A new ramp provides Jim access to his front door. Four interior doorways have been widened to accommodate the wheelchair. The bathroom is redone, from the studs up, to make way for a specially designed tub and shower.

“And we had to get a van,” Alison says. A good thing, because before heading home, Jim wanted to collect his bicycle from the police station.

“We’ve had 10s of thousands of good miles together,” he says. “It’s a beautiful bike, a good girl, we went down hard together.”

He isn’t sure how he might replace his passion for cycling, he says. Along with everything else, that is a day-by-day discovery process. “Looking too far into the future would be overwhelming. The reality is, wallowing would be useless.”

If anything can be derived from his situation, he hopes it involves drivers thinking a little more about cyclists’ rights and safety, he says. Jim says and he doesn’t hold a grudge against the young driver, who is facing serious charges, though he does make a couple jokes about condemning the guy to be his caretaker for a period of time. Alison says she’s too busy to give the kid a second thought.

There are things the Heitzenreders could use (a $20,000 therapeutic cycle, for example, that would allow Jim to exercise his muscles) and things they hope (maybe he will use his arms again someday — every spinal cord injury is different, they point out, so you never know). But overwhelmingly they feel “wonderful,” Alison says.

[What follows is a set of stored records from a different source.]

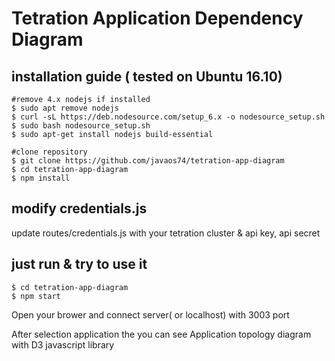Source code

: # Tetration Application Dependency Diagram

## installation guide ( tested on Ubuntu 16.10)
```
#remove 4.x nodejs if installed 
$ sudo apt remove nodejs 
$ curl -sL https://deb.nodesource.com/setup_6.x -o nodesource_setup.sh
$ sudo bash nodesource_setup.sh
$ sudo apt-get install nodejs build-essential

#clone repository 
$ git clone https://github.com/javaos74/tetration-app-diagram
$ cd tetration-app-diagram 
$ npm install 
```

## modify credentials.js 
update routes/credentials.js with your tetration cluster & api key, api secret 


## just run & try to use it 
```
$ cd tetration-app-diagram 
$ npm start

```
Open your brower and connect server( or localhost) with 3003 port 

After selection application the you can see Application topology diagram with D3 javascript library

A Godsend caregiver comes every morning, and, though it isn’t easy, Alison learned after three days how to get Jim to bed on her own, so they have time together alone.After spending months having people in and out of the room day and night, that is a blessing, she adds.

“He still has the biggest smile,” she says of Jim. “And he keeps me happy, as we are getting to normal, the new normal.”